L’uomo, Maresciallo Capo in servizio presso la Stazione dei Carabinieri di un piccolo comune della provincia di Agrigento, era stato accusato (e poi condannato) per aver utilizzato l’autovettura di cui aveva la disponibilità per ragioni del proprio ufficio, recandosi, fuori dal territorio comunale, per motivi personali. Il mezzo era stato rinvenuto, di li a poco, parcheggiato all’esterno di un condominio privato. Da subito era stata configurata l’ipotesi di delitto di peculato d’uso.

Non soltanto. La Procura, aperto il fascicolo, gli aveva altresì ascritto il reato di falso. Quando, infatti, al maresciallo era stato chiesto di fornire giustificazioni dell’utilizzo del mezzo di servizio egli formava (nell’esercizio delle proprie funzioni) due atti falsi: un invito per la presentazione a rendere interrogatorio di persona sottoposta ad indagini destinato ad un legale, difensore di fiducia dell’indagato, asseritamente su delega dell’autorità giudiziaria (con indicazione del relativo numero del procedimento), e della conseguente relata di notifica di detto atto provvisto di fede privilegiata, a cui era stata apposta la falsa attestazione di ricezione del destinatario.

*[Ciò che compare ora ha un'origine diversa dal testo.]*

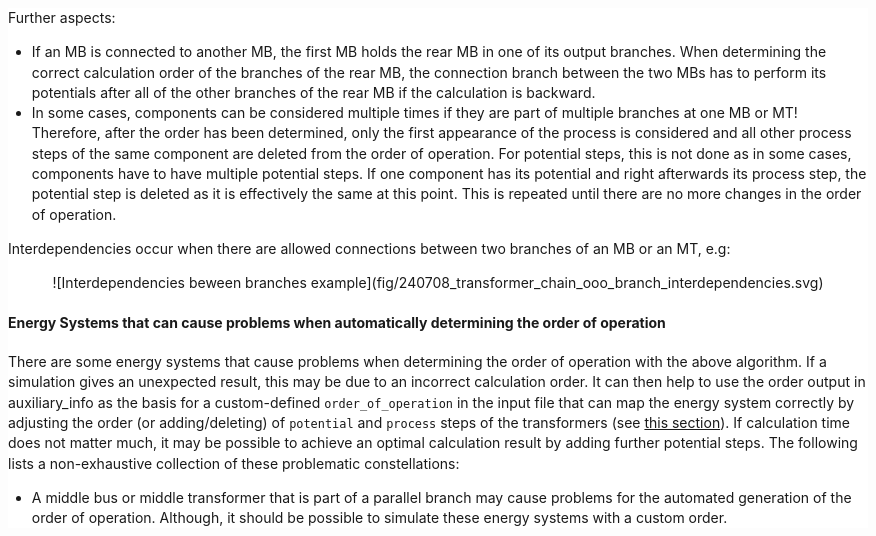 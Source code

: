 Further aspects:

- If an MB is connected to another MB, the first MB holds the rear MB in one of its output branches. When determining the correct calculation order of the branches of the rear MB, the connection branch between the two MBs has to perform its potentials after all of the other branches of the rear MB if the calculation is backward. 
- In some cases, components can be considered multiple times if they are part of multiple branches at one MB or MT! Therefore, after the order has been determined, only the first appearance of the process is considered and all other process steps of the same component are deleted from the order of operation. For potential steps, this is not done as in some cases, components have to have multiple potential steps. If one component has its potential and right afterwards its process step, the potential step is deleted as it is effectively the same at this point. This is repeated until there are no more changes in the order of operation. 

Interdependencies occur when there are allowed connections between two branches of an MB or an MT, e.g:

<center>![Interdependencies beween branches example](fig/240708_transformer_chain_ooo_branch_interdependencies.svg)</center>


#### Energy Systems that can cause problems when automatically determining the order of operation

There are some energy systems that cause problems when determining the order of operation with the above algorithm. If a simulation gives an unexpected result, this may be due to an incorrect calculation order. It can then help to use the order output in auxiliary_info as the basis for a custom-defined `order_of_operation` in the input file that can map the energy system correctly by adjusting the order (or adding/deleting) of `potential` and `process` steps of the transformers (see [this section](resie_input_file_format.md#order-of-operation)). If calculation time does not matter much, it may be possible to achieve an optimal calculation result by adding further potential steps. The following lists a non-exhaustive collection of these problematic constellations:

-   A middle bus or middle transformer that is part of a parallel branch may cause problems for the automated generation of the order of operation. Although, it should be possible to simulate these energy systems with a custom order.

Il ricorso per Cassazione e la decisione

I giudici Ermellini, ricordano sin da subito che le deduzioni difensive (come quelle prospettate dalla difesa del ricorrente) volte alla mera sollecitazione di una diversa valutazione rispetto a quella effettuata dai giudici di merito, è operazione del tutto preclusa in sede di legittimità.

Peraltro, a detta del Supremo Collegio, la sentenza impugnata era immune da vizi di motivazione.

La Corte territoriale aveva, infatti, ben posto in evidenza che l’utilizzo dell’autovettura di servizio non era sorretto da alcuna finalità istituzionale, circostanza peraltro che nell’immediatezza dei fatti, sottoposto ad interrogatorio dal proprio superiore, era stata spontaneamente riconosciuta anche dal ricorrente.

Quanto alla ritenuta assenza di offensività della condotta eccepita tra i motivi di ricorso, deve rilevarsi – affermano i giudici della Corte – che vi è giurisprudenza pacifica per cui integra il delitto di peculato d’uso la condotta dell’appartenente ad una forza di polizia che utilizzi l’auto di servizio per esigenze personali (ipotesi di utilizzo dell’autovettura di servizio per recarsi da una prostituta, Sez. 6, n. 5206 del 15/12/2017).

Si tratta cioè di una condotta che si sostanzia nella distrazione, sebbene provvisoria, del mezzo dalla finalità pubblica, tenuto conto che la vettura utilizzata per fini personali dal ricorrente era comunque attribuito all’Arma dei Carabinieri, al cui doveroso utilizzo istituzionale era stato sottratto per un significativo lasso di tempo.

Anche sul reato di falso, nulla quaestio.

Era evidente che proprio il ricorrente aveva predisposto i due atti falsificandoli nel loro contenuto, atti all’evidenza di natura pubblica tanto da realizzare, in ordine alla falsificazione della relata di notifica al difensore di un indagato, un atto con fede privilegiata in quanto certamente facente prova fini a querela di falso.

Niente da fare dunque, per il Maresciallo dei Carabinieri. La Cassazione dopo aver dichiarato inammissibile il ricorso, ha confermato la sua condanna, oltre al pagamento delle spese processuali.